According to Dr. Andrew Huberman (you know I had to 😊), the key difference between good stress (acute/adaptive) and bad stress (chronic/maladaptive) is duration and mindset. Short-term stress increases adrenaline, enhances immune function, improves focus and performance, and is temporary, allowing the body to return to a calm state. On the other hand, prolonged or frequently re-triggered stress inhibits sleep, leads to burnout, impairs mental health, and increases long-term risk of heart disease.
A key indicator of bad stress is its interference with sleep. During periods of intense work demands earlier in my career, I would often struggle to fall – or, even worse, stay – asleep because my mind would keep running through my never-ending to-do list. Once the project was finished, that mental noise would stop almost immediately, and I would return to a calm state.

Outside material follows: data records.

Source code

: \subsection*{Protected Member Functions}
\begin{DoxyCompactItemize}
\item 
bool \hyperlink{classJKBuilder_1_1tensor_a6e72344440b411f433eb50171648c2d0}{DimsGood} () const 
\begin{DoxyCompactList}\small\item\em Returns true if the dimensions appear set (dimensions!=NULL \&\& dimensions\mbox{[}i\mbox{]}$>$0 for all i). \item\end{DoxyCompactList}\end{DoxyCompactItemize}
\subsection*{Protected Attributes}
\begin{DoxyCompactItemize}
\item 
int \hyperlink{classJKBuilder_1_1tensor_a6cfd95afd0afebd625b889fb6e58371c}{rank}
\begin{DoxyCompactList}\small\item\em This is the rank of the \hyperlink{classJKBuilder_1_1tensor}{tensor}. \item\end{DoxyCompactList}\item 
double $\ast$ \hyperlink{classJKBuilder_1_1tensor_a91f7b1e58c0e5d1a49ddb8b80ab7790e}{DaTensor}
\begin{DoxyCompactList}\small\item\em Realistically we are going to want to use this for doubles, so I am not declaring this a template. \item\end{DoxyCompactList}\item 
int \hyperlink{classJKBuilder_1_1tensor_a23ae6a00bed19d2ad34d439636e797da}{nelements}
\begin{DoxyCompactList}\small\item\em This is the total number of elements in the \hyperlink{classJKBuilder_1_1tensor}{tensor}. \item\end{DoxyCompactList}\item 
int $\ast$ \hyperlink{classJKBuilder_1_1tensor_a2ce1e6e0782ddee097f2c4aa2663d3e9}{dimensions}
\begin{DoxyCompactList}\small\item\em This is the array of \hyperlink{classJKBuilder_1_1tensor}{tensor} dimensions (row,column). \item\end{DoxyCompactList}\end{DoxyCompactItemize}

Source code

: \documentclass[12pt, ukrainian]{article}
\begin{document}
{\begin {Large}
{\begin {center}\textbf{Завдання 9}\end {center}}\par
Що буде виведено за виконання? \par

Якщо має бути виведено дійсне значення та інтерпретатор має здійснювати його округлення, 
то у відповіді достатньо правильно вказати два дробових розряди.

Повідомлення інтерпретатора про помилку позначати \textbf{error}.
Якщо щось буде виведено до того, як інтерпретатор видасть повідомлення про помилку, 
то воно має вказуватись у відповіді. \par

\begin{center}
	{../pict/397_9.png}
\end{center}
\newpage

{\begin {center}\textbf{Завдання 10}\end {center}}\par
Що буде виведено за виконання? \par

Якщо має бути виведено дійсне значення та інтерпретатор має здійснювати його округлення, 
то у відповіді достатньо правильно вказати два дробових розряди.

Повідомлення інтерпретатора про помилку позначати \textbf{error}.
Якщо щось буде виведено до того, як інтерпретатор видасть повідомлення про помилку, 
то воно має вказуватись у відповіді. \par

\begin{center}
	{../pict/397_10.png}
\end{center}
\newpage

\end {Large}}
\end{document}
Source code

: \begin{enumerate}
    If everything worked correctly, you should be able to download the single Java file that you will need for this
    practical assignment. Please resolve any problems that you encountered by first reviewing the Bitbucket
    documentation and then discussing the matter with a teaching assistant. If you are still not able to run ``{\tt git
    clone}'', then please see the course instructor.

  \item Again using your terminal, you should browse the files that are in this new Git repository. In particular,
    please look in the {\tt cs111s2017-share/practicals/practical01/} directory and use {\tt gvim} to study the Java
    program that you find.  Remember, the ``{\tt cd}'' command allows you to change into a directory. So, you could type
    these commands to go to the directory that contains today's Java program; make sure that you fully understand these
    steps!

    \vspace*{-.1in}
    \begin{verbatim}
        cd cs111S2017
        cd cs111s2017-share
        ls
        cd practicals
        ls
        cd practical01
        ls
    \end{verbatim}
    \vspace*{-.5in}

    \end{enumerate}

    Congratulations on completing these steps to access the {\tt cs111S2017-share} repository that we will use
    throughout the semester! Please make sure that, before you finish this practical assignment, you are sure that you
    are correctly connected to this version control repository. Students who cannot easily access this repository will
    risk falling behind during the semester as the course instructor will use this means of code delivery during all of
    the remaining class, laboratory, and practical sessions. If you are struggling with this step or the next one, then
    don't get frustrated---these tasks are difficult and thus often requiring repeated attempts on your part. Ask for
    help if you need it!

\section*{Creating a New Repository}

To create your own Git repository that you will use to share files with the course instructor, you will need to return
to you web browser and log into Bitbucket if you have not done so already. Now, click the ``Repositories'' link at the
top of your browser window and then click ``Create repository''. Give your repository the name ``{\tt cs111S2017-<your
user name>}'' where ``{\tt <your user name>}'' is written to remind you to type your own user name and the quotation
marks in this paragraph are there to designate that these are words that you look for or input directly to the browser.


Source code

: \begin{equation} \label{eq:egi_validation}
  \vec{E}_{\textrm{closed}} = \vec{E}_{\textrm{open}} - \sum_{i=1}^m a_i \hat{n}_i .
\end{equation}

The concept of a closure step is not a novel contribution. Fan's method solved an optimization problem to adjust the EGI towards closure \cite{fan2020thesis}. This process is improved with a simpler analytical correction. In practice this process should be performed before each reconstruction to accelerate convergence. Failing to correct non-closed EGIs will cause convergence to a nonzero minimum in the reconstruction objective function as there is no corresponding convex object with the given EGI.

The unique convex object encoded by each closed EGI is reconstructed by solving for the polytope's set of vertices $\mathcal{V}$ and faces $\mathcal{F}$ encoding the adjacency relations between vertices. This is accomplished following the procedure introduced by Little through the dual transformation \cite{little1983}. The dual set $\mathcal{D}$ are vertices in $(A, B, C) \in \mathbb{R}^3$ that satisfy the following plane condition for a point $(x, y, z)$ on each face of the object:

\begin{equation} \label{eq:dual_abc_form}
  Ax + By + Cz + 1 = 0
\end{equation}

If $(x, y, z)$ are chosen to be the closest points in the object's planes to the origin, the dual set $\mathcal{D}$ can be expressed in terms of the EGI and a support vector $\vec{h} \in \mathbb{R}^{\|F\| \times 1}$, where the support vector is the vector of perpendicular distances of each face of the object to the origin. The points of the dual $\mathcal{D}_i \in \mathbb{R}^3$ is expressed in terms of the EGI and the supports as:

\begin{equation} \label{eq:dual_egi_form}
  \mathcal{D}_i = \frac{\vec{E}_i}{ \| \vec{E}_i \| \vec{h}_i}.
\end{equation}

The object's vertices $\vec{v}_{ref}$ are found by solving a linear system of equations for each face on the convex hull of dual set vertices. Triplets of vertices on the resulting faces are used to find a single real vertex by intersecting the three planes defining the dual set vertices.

Society today often frames stress as an inevitable, unavoidable part of modern life, frequently linked to the fast-paced nature of work, technology, and constant connectivity. This is why a mindset shift, viewing stress as a necessary, potentially positive tool for performance rather than a harmful event, is vital for stress management. Other stress management techniques include, but are not limited to, meditation and breathing exercises, social connection to ease anxiety, and consistent routines such as sleep, exercise, and a healthy diet to build resilience.
The goal is not a stress-free life, but a better relationship with stress itself. So rather than seeing stress as something purely negative, it may be more accurate to see it as something dynamic, shaped by age, mindset, and circumstance, and something we learn to manage – and even harness – rather than fear.